*** Opening Material provided ***
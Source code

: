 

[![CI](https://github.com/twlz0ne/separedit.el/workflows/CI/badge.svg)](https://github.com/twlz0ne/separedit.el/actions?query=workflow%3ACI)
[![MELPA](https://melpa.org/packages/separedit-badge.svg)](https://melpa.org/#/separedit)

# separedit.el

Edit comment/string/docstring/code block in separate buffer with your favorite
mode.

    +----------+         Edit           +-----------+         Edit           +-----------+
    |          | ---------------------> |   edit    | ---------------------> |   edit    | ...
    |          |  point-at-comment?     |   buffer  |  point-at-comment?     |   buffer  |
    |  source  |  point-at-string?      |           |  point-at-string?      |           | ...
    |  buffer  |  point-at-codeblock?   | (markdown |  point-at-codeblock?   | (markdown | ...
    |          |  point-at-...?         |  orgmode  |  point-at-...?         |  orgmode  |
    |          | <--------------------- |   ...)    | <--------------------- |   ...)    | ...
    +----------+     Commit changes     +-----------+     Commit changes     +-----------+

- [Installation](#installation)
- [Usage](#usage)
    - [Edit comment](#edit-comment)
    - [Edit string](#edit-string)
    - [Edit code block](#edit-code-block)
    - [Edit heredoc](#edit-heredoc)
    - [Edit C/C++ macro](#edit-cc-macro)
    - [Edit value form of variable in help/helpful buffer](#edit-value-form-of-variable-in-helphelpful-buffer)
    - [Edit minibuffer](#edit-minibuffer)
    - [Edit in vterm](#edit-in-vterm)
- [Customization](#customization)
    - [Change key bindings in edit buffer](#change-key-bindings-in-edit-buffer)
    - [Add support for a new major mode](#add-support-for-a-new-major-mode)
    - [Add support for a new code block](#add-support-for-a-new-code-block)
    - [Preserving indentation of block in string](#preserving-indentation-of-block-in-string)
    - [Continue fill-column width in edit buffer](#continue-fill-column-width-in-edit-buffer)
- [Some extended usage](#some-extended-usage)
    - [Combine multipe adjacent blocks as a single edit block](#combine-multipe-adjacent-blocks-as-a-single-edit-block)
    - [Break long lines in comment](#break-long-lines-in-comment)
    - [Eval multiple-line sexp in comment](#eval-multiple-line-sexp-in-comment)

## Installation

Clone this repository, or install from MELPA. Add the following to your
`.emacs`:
*** Closing Material provided ***
The problem
Please find, in the entries above, every line where "string" occurs, and copy it.

Answer section
Edit comment/string/docstring/code block in separate buffer with your favorite
    |  source  |  point-at-string?      |           |  point-at-string?      |           | ...
    - [Edit string](#edit-string)
    - [Preserving indentation of block in string](#preserving-indentation-of-block-in-string)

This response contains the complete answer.